In this dissertation we discuss a number of combinatorial results. These results fall into four broad areas: poset saturation, Ramsey theory, pursuit and evasion, and union-closed families.

Chapter 2 is dedicated to the area of poset saturation. Given a finite poset P, we call a family F of subsets of [n] P-saturated if F does not contain an induced copy of P, but adding any other set to F creates an induced copy of P. The size of the smallest P-saturated family with ground set [n] is called the induced saturated number of P, which is denoted by sat∗(n,P).

In this chapter we look at four posets: the butterfly, the diamond, the antichain and the poset N . We establish a linear lower bound for the butterfly, a lower bound of(2√2 − o(1))√n for the diamond, a lower bound of √n for the poset N , and the exact saturation number for the 5-antichain and the 6-antichain.

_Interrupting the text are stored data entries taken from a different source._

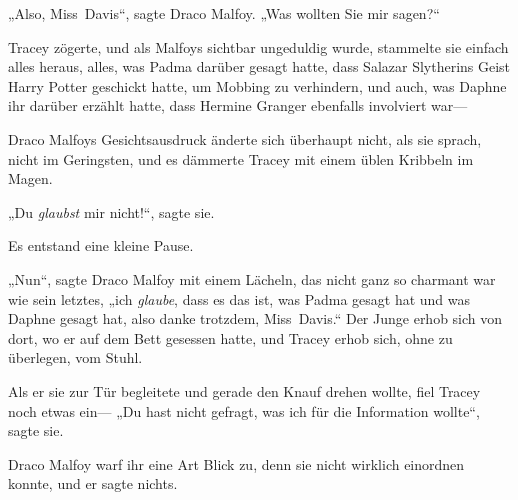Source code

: „Also, Miss~Davis“, sagte Draco Malfoy. „Was wollten Sie mir sagen?“

Tracey zögerte, und als Malfoys sichtbar ungeduldig wurde, stammelte sie einfach alles heraus, alles, was Padma darüber gesagt hatte, dass Salazar Slytherins Geist Harry Potter geschickt hatte, um Mobbing zu verhindern, und auch, was Daphne ihr darüber erzählt hatte, dass Hermine Granger ebenfalls involviert war—

Draco Malfoys Gesichtsausdruck änderte sich überhaupt nicht, als sie sprach, nicht im Geringsten, und es dämmerte Tracey mit einem üblen Kribbeln im Magen.

„Du \emph{glaubst} mir nicht!“, sagte sie.

Es entstand eine kleine Pause.

„Nun“, sagte Draco Malfoy mit einem Lächeln, das nicht ganz so charmant war wie sein letztes, „ich \emph{glaube}, dass es das ist, was Padma gesagt hat und was Daphne gesagt hat, also danke trotzdem, Miss~Davis.“ Der Junge erhob sich von dort, wo er auf dem Bett gesessen hatte, und Tracey erhob sich, ohne zu überlegen, vom Stuhl.

Als er sie zur Tür begleitete und gerade den Knauf drehen wollte, fiel Tracey noch etwas ein— „Du hast nicht gefragt, was ich für die Information wollte“, sagte sie.

Draco Malfoy warf ihr eine Art Blick zu, denn sie nicht wirklich einordnen konnte, und er sagte nichts.

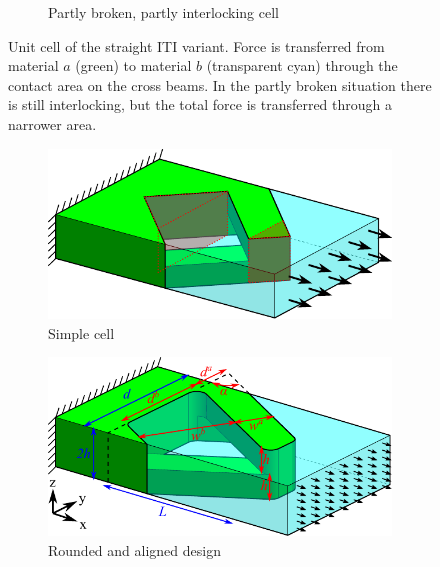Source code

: \begin{figure}
\begin{subfigure}[B]{.32\textwidth}
		\caption{Partly broken, partly interlocking cell}
		\label{interlocking:fig:straight_model_broken}
	\end{subfigure}
	\caption{Unit cell of the straight ITI variant. Force is transferred from material $a$ (green) to material $b$ (transparent cyan) through the contact area on the cross beams. In the partly broken situation there is still interlocking, but the total force is transferred through a narrower area.}
\end{figure}

\begin{figure}
	\centering
	\begin{subfigure}[B]{.25\textwidth}
		\centering
		\includegraphics{sources-method-diagonal_model_simple_v5.pdf}
		\caption{Simple cell}
		\label{interlocking:fig:diagonal_model_simple}
	\end{subfigure}
	\begin{subfigure}[B]{.33\textwidth}
		\centering
		\includegraphics{sources-method-diagonal_model_v5_no_failures.pdf}
		\caption{Rounded and aligned design}
		\label{interlocking:fig:diagonal_model}
	\end{subfigure}
	\begin{subfigure}[B]{.33\textwidth}

\end{subfigure}
\end{figure}
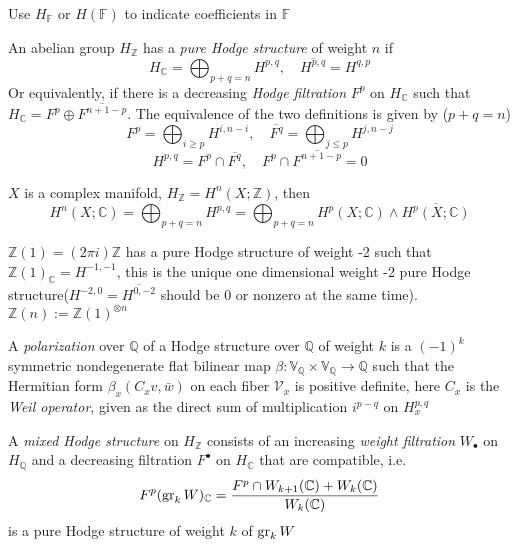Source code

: \documentclass[main]{subfiles}
\begin{document}
Use $H_{\mathbb F}$ or $H(\mathbb F)$ to indicate coefficients in $\mathbb F$

\begin{definition}
An abelian group $H_{\mathbb Z}$ has a \textit{pure Hodge structure} of weight $n$ if
\[H_{\mathbb C}=\displaystyle\bigoplus_{p+q=n}H^{p,q},\quad\overline{H^{p,q}}=H^{q,p}\]
Or equivalently, if there is a decreasing \textit{Hodge filtration} $F^p$ on $H_{\mathbb C}$ such that $H_{\mathbb C}=F^p\oplus\overline{F^{n+1-p}}$. The equivalence of the two definitions is given by ($p+q=n$)
\[F^p=\displaystyle\bigoplus_{i\geq p}H^{i,n-i},\quad \overline{F^q}=\displaystyle\bigoplus_{j\leq p}H^{j,n-j}\]
\[H^{p,q}=F^p\cap\overline{F^q},\quad F^p\cap\overline{F^{n+1-p}}=0\]
\end{definition}

\begin{example}
$X$ is a complex manifold, $H_{\mathbb Z}=H^n(X;\mathbb Z)$, then
\[H^n(X;\mathbb C)=\bigoplus_{p+q=n}H^{p,q}=\bigoplus_{p+q=n}H^p(X;\mathbb C)\wedge \overline{H^p(X;\mathbb C)}\]
\end{example}

\begin{example}
$\mathbb Z(1)=(2\pi i)\mathbb Z$ has a pure Hodge structure of weight -2 such that $\mathbb Z(1)_{\mathbb C}=H^{-1,-1}$, this is the unique one dimensional weight -2 pure Hodge structure($H^{-2,0}=\overline{H^{0,-2}}$ should be 0 or nonzero at the same time). $\mathbb Z(n):=\mathbb Z(1)^{\otimes n}$
\end{example}

\begin{definition}
A \textit{polarization} over $\mathbb Q$ of a Hodge structure over $\mathbb Q$ of weight $k$ is a $(-1)^k$ symmetric nondegenerate flat bilinear map $\beta:\mathbb V_{\mathbb Q}\times\mathbb V_{\mathbb Q}\to\mathbb Q$ such that the Hermitian form $\beta_x(C_xv,\bar w)$ on each fiber $\mathcal V_x$ is positive definite, here $C_x$ is the \textit{Weil operator}, given as the direct sum of multiplication $i^{p-q}$ on $H^{p,q}_x$
\end{definition}

\begin{definition}
A \textit{mixed Hodge structure} on $H_{\mathbb Z}$ consists of an increasing \textit{weight filtration} $W_\bullet$ on $H_{\mathbb Q}$ and a decreasing filtration $F^\bullet$ on $H_{\mathbb C}$ that are compatible, i.e.
\[F^p(\operatorname{gr}_kW)_{\mathbb C}=\frac{F^p\cap W_{k+1}(\mathbb C)+W_k(\mathbb C)}{W_k(\mathbb C)}\]
is a pure Hodge structure of weight $k$ of $\operatorname{gr}_kW$
\end{definition}
\end{document}
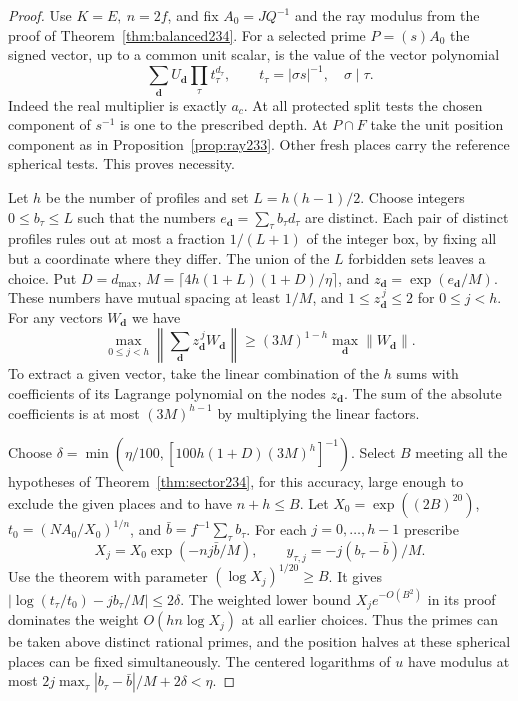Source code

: \documentclass[a4paper,11pt]{article}
\theoremstyle{definition}
\theoremstyle{remark}
\numberwithin{equation}{section}
\begin{document}
\begin{proof}
Use \(K=E,\ n=2f\), and fix \(A_0=JQ^{-1}\) and the ray modulus
from the proof of Theorem~\ref{thm:balanced234}. For a selected
prime \(P=(s)A_0\) the signed vector, up to a common unit scalar,
is the value of the vector polynomial
\[
   \sum_{\mathbf d}U_{\mathbf d}\prod_\tau t_\tau^{d_\tau},
              \qquad t_\tau=|\sigma s|^{-1},\quad \sigma\mid\tau .
\]
Indeed the real multiplier is exactly \(a_c\). At all protected
split tests the chosen component of \(s^{-1}\) is one to the
prescribed depth. At \(P\cap F\) take the unit position component
as in Proposition~\ref{prop:ray233}. Other fresh places carry the
reference spherical tests. This proves necessity.

Let \(h\) be the number of profiles and set \(L=h(h-1)/2\).
Choose integers \(0\le b_\tau\le L\) such that the numbers
\(e_{\mathbf d}=\sum_\tau b_\tau d_\tau\) are distinct. Each pair
of distinct profiles rules out at most a fraction \(1/(L+1)\)
of the integer box, by fixing all but a coordinate where they
differ. The union of the \(L\) forbidden sets leaves a choice.
Put \(D=d_{\max}\), \(M=\lceil4h(1+L)(1+D)/\eta\rceil\), and
\(z_{\mathbf d}=\exp(e_{\mathbf d}/M)\). These numbers have
mutual spacing at least \(1/M\), and \(1\le z_{\mathbf d}^{\,j}
\le2\) for \(0\le j<h\). For any vectors \(W_{\mathbf d}\) we have
\[
   \max_{0\le j<h}\left\|\sum_{\mathbf d}z_{\mathbf d}^{\,j}
            W_{\mathbf d}\right\|
    \ge (3M)^{1-h}\max_{\mathbf d}\|W_{\mathbf d}\| .
\]
To extract a given vector, take the linear combination of the
\(h\) sums with coefficients of its Lagrange polynomial on the
nodes \(z_{\mathbf d}\). The sum of the absolute coefficients is
at most \((3M)^{h-1}\) by multiplying the linear factors.

Choose \(\delta=\min(\eta/100,[100h(1+D)(3M)^h]^{-1})\).
Select \(B\) meeting all the hypotheses of Theorem~\ref{thm:sector234}, for this accuracy, large enough to
exclude the given places and to have \(n+h\le B\).
Let \(X_0=\exp((2B)^{20})\), \(t_0=(NA_0/X_0)^{1/n}\), and
\(\bar b=f^{-1}\sum_\tau b_\tau\). For each \(j=0,\ldots,h-1\)
prescribe
\[
   X_j=X_0\exp(-n j\bar b/M),\qquad
   y_{\tau,j}=-j(b_\tau-\bar b)/M .
\]
Use the theorem with parameter \((\log X_j)^{1/20}\ge B\).
It gives \(|\log(t_\tau/t_0)-j b_\tau/M|\le2\delta\).
The weighted lower bound \(X_j e^{-O(B^2)}\) in its proof dominates
the weight \(O(hn\log X_j)\) at all earlier choices. Thus the
primes can be taken above distinct rational primes, and the
position halves at these spherical places can be fixed simultaneously.
The centered logarithms of \(u\) have modulus at most
\(2j\max_\tau|b_\tau-\bar b|/M+2\delta<\eta\).


\end{proof}
\end{document}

Chapter 3 is dedicated to two different Ramsey theory questions. In Section 3.1 we establish a Ramsey characterisation of eventually periodic words. More precisely, for a finite colouring of X∗ (the set of finite words on alphabet X) we say that a factorisation x = u1u2 · · · of an infinite word x is ‘super-monochromatic’ if each word uk1 uk2 · · · ukn, where k1 < · · · < kn, is the same colour. We show that a word x is eventually periodic if and only if for every finite colouring of X∗ there is a suffix of x having a super-monochromatic factorisation. This has been a conjecture for quite some time.

In Section 3.2 we investigate the question of whether or not, given a finite colouring of the rationals or the reals, we can find an infinite subset with the property that the set of all its finite sums and products is monochromatic. The main result of this section is the existence of a finite colouring of the rationals with the property that no infinite set whose denominators contain only finitely many primes has the set of all of its finite sums and products monochromatic.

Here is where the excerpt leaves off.